--- Work item ---
If a line of the data below contains the string "docs", copy it into your answer.

# # # # # # #

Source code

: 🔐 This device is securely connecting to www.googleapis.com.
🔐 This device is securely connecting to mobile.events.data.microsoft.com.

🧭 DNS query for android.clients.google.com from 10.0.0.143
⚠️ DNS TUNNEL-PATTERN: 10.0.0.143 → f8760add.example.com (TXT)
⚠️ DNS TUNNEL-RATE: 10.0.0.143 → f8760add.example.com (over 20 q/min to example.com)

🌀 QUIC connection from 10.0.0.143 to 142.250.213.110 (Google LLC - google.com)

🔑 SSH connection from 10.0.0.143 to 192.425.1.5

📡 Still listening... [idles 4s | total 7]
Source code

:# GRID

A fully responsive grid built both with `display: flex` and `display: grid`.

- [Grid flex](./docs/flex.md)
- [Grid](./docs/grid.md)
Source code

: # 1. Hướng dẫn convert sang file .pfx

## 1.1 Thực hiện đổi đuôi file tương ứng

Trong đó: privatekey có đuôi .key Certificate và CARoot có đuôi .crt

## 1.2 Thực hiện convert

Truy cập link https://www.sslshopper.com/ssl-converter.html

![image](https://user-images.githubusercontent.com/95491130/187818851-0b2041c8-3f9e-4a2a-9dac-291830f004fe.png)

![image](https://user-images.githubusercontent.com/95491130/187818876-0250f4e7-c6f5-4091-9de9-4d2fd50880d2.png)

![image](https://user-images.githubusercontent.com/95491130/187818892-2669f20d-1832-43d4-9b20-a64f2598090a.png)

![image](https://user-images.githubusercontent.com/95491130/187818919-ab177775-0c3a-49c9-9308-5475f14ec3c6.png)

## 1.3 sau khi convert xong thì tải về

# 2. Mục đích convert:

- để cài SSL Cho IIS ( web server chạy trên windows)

# # # # # # #

--- Exercise answer ---
- [Grid flex](./docs/flex.md)
- [Grid](./docs/grid.md)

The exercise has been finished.